Student Files Lawsuit Against Pepsi for Failing to Deliver $32 Million Fighter Jet Promised
In the late 1990s, a remarkable legal saga unfolded when John Leonard, a 21-year-old American business student, decided to take on beverage giant PepsiCo. The catalyst for this legal battle was a Pepsi advertisement promoting their "Pepsi Stuff" campaign, which promised that purchases of their soft drink products would earn customers Pepsi points.
The advertisement featured a McDonnell-Douglas AV8 Harrier II fighter jet among the items that could be redeemed using Pepsi points.

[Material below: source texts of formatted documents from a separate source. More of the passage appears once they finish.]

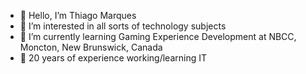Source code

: - 👋 Hello, I’m Thiago Marques
- 👀 I’m interested in all sorts of technology subjects
- 🌱 I’m currently learning Gaming Experience Development at NBCC, Moncton, New Brunswick, Canada
- 💞️ 20 years of experience working/learning IT

<!---
thiagocmarques/thiagocmarques is a ✨ special ✨ repository because its `README.md` (this file) appears on your GitHub profile.
You can click the Preview link to take a look at your changes.
--->
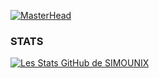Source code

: [![MasterHead](https://i.pinimg.com/originals/88/1e/97/881e975af06ff67857544c7b64e65cbc.gif)](https://rishavchanda.io)
### STATS

[![Les Stats GitHub de SIMOUNIX](https://github-readme-stats.vercel.app/api?username=SIMOUNIX)](https://github.com/anuraghazra/github-readme-stats)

Intrigued by the challenge, Leonard saw an opportunity and set out to collect enough points to claim the jet.
As the points mounted, Leonard discovered that each point could be purchased for 10 cents, making the 7,000,000 points required for the jet theoretically cost $700,000. Leonard, along with five investors, including friend Todd Hoffman, pooled their resources to purchase the necessary points.

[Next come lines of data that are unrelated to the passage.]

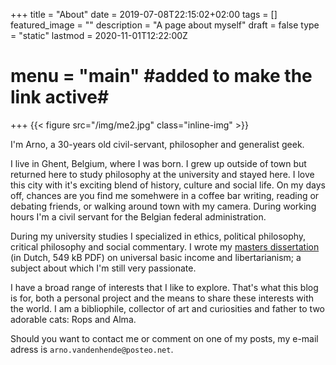 +++
title =  "About"
date = 2019-07-08T22:15:02+02:00
tags = []
featured_image = ""
description = "A page about myself"
draft = false
type = "static"
lastmod = 2020-11-01T12:22:00Z
# menu = "main" #added to make the link active#
+++
{{< figure src="/img/me2.jpg" class="inline-img" >}}

I'm Arno, a 30-years old civil-servant, philosopher and generalist geek. 

I live in Ghent, Belgium, where I was born. I grew up outside of town but returned here to study philosophy at the university and stayed here. I love this city with it's exciting blend of history, culture and social life. On my days off, chances are you find me somehwere in a coffee bar writing, reading or debating friends, or walking around town with my camera. During working hours I'm a civil servant for the Belgian federal administration.

During my university studies I specialized in ethics, political philosophy, critical philosophy and social commentary. I wrote my [masters dissertation](/files/thesis.pdf) (in Dutch, 549 kB PDF) on universal basic income and libertarianism; a subject about which I'm still very passionate.

I have a broad range of interests that I like to explore. That's what this blog is for, both a personal project and the means to share these interests with the world. I am a bibliophile, collector of art and curiosities and father to two adorable cats: Rops and Alma.

Should you want to contact me or comment on one of my posts, my e-mail adress is `arno.vandenhende`<span style="display: none;">REMOVE</span>`@posteo.net`.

Leonard then sent his points and a check to Pepsi to redeem the fighter jet. However, Pepsi refused to honor the redemption, claiming the commercial was a joke.
Undeterred, Leonard filed a lawsuit in Miami against PepsiCo for breach of contract, fraud, deceptive and unfair trade practices, and misleading advertising. The case was heard by Judge Kimba Wood, who rejected the claim, stating that the advertisement was "done in jest" and no reasonable person could expect Pepsi to offer a $37 million fighter jet.
The verdict was upheld on appeal for the same reasons. Subsequently, Pepsi increased the points required for the jet from seven million to 700 million and added a "just kidding" disclaimer to the promotion. Leonard reportedly declined a $750,000 settlement offer.
The Pepsi Stuff campaign was launched in March 1996, amidst a massive rivalry between Pepsi and Coca-Cola, especially in the American market. The offer of a fighter jet became one of the most famous contract law cases in American history, illustrating important legal principles about advertising and contract formation. It demonstrated that advertisements are generally invitations to negotiate rather than binding offers unless clearly specified and serious.
Looking back years later, Leonard reflected on the incident with some disbelief at his own seriousness about winning the jet. The saga produced one of the most memorable court cases in American history, underscoring the importance of understanding the nature of advertisements and the limits of consumer expectations.